APS News

New U.S. National Security Faculty Fellows Announced

Awardees will receive up to $3 million over 5 years

July 28, 2015

The U.S. Department of Defense (DoD) has selected seven scientists as 2015 National Security Science and Engineering Faculty Fellows (NSSEFF), and physicists dominate the ranks. The program supports strategically important basic science research with grants of up to $3 million over five years, focusing on research that has the potential to revolutionize entire fields of study and lead to important new technologies. Six of the seven selected are in the physical sciences, along with one mathematician.

The fellowship will fund research by Alan Aspuru-Guzik of Harvard University, an APS Fellow and Life Member, who works at the intersection of quantum information, theoretical chemistry, and renewable energy. Aspuru-Guzik will develop quantum computation algorithms for the purpose of simulating quantum chemistry and materials.

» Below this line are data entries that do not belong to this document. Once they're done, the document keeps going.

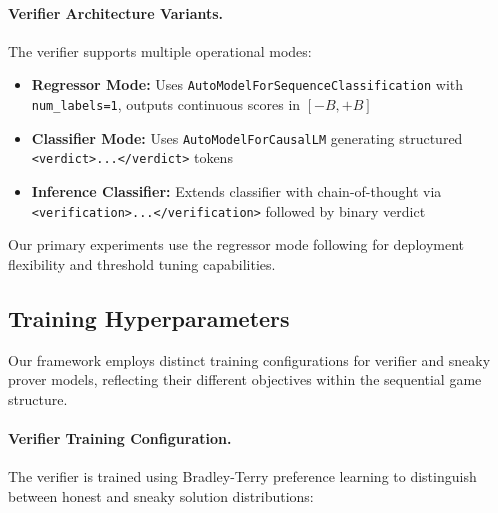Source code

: \paragraph{Verifier Architecture Variants.} The verifier supports multiple operational modes:
\begin{itemize}
    \item \textbf{Regressor Mode:} Uses \texttt{AutoModelForSequenceClassification} with \texttt{num\_labels=1}, outputs continuous scores in $[-B, +B]$
    \item \textbf{Classifier Mode:} Uses \texttt{AutoModelForCausalLM} generating structured \texttt{<verdict>...</verdict>} tokens
    \item \textbf{Inference Classifier:} Extends classifier with chain-of-thought via \texttt{<verification>...</verification>} followed by binary verdict
\end{itemize}

Our primary experiments use the regressor mode following \citet{kirchner2024prover} for deployment flexibility and threshold tuning capabilities.

\subsection{Training Hyperparameters}
\label{sec:training_hyperparams}

Our framework employs distinct training configurations for verifier and sneaky prover models, reflecting their different objectives within the sequential game structure.

\paragraph{Verifier Training Configuration.} The verifier is trained using Bradley-Terry preference learning to distinguish between honest and sneaky solution distributions:

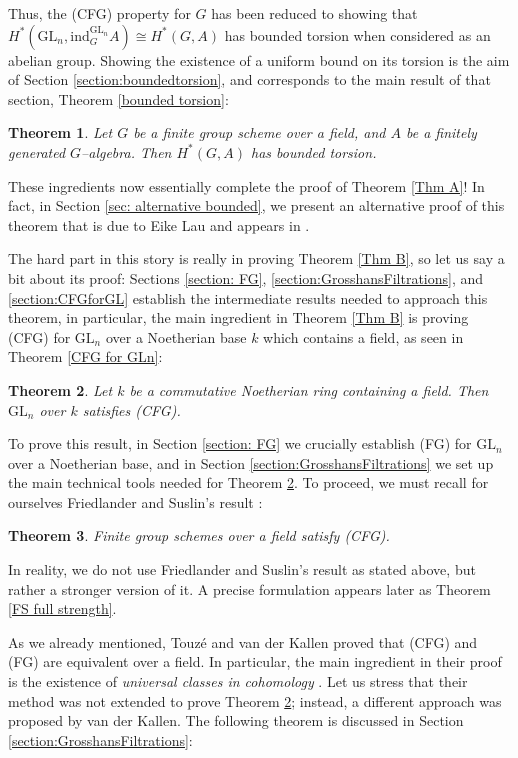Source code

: \documentclass{article}
\theoremstyle{plain}
\newtheorem{thmx}{Theorem}
\theoremstyle{definition}
\newcommand{\GL}{\mathrm{GL}}
\begin{document}
Thus, the (CFG) property for $G$ has been reduced to showing that $H^\ast(\GL_n,\mathrm{ind}_G^{\GL_n}A)\cong H^\ast(G,A)$ has bounded torsion when considered as an abelian group. Showing the existence of a uniform bound on its torsion is the aim of Section \ref{section:boundedtorsion}, and corresponds to the main result of that section, Theorem \ref{bounded torsion}:


\begin{thmx}\label{Thm C}
    Let $G$ be a finite group scheme over a field, and $A$ be a finitely generated $G$--algebra. Then $H^\ast(G,A)$ has bounded torsion. 
\end{thmx}

These ingredients now essentially complete the proof of Theorem \ref{Thm A}! In fact, in Section \ref{sec: alternative bounded}, we present an alternative proof of this theorem that is due to Eike Lau and appears in \cite{Lau2023}. 

The hard part in this story is really in proving Theorem \ref{Thm B}, so let us say a bit about its proof: Sections \ref{section: FG}, \ref{section:GrosshansFiltrations}, and \ref{section:CFGforGL} establish the intermediate results needed to approach this theorem, in particular, the main ingredient in Theorem \ref{Thm B} is proving (CFG) for $\GL_n$ over a Noetherian base $k$ which contains a field, as seen in Theorem \ref{CFG for GLn}:

\begin{thmx}\label{Thm D}
    Let $k$ be a commutative Noetherian ring containing a field. Then $\GL_n$ over $k$  satisfies (CFG).  
\end{thmx}

To prove this result, in Section \ref{section: FG} we crucially establish (FG) for $\GL_n$ over a Noetherian base, and in Section \ref{section:GrosshansFiltrations} we set up the main technical tools needed for Theorem \ref{Thm D}. To proceed, we must recall for ourselves Friedlander and Suslin's result \cite{FS97}:

\begin{thmx}\label{Thm E}
    Finite group schemes over a field satisfy (CFG). 
\end{thmx}

In reality, we do not use Friedlander and Suslin's  result as stated above, but rather a stronger version of it. A precise formulation appears later as Theorem \ref{FS full strength}. 

As we already mentioned, Touzé and van der Kallen \cite{TvdK10} proved that (CFG) and (FG) are equivalent over a field. In particular, the main ingredient in their proof is the existence of \textit{universal classes in cohomology} \cite{Tou10}. Let us stress that their method was not extended to prove Theorem \ref{Thm D}; instead, a different approach was proposed by van der Kallen. The following theorem is discussed in Section \ref{section:GrosshansFiltrations}:
\end{document}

APS Fellow Nader Engheta, of the University of Pennsylvania, will explore methods for controlling thermal, electromagnetic, and acoustic properties of materials using asymmetric nanostructures. Engheta is known for his work on metamaterials — precisely engineered materials that can manipulate electromagnetic waves.

Jeremy Levy of the University of Pittsburgh will work on correlated nanoelectronics, an emerging field of research that combines the fields of semiconductor nanoelectronics and complex oxides. Levy, a condensed matter physicist and an APS Fellow and Life Member, is director of the Pittsburgh Quantum Institute.

APS Fellow Mikhail Lukin of Harvard University was awarded a fellowship for research focusing on quantum metrology and sensing. Lukin, whose research is in theoretical and experimental quantum optics, atomic physics, and quantum information science, will develop a new generation of highly sensitive quantum sensors.

APS Fellow Christopher Palmstrøm of the University of California, Santa Barbara will explore new materials using Heusler compounds, which can have a wide range of tunable electrical and magnetic properties.

The final physicist in the group is Ivan Schuller of the University of California, San Diego. Schuller, a condensed matter physicist, earned a fellowship for his project on “Bio-Inspired Functional Hybrids,” for which he will study heterostructured hybrids of strongly correlated oxides, fluorides, and nitrides with metals.

Mathematician Robert Ghrist of the University of Pennsylvania was also awarded a fellowship for research in the field of algebraic topology and sheaf theory. 

The program is the largest single-investigator basic research grant within DoD. The search for next year’s group of fellows is currently underway. White papers are due August 10.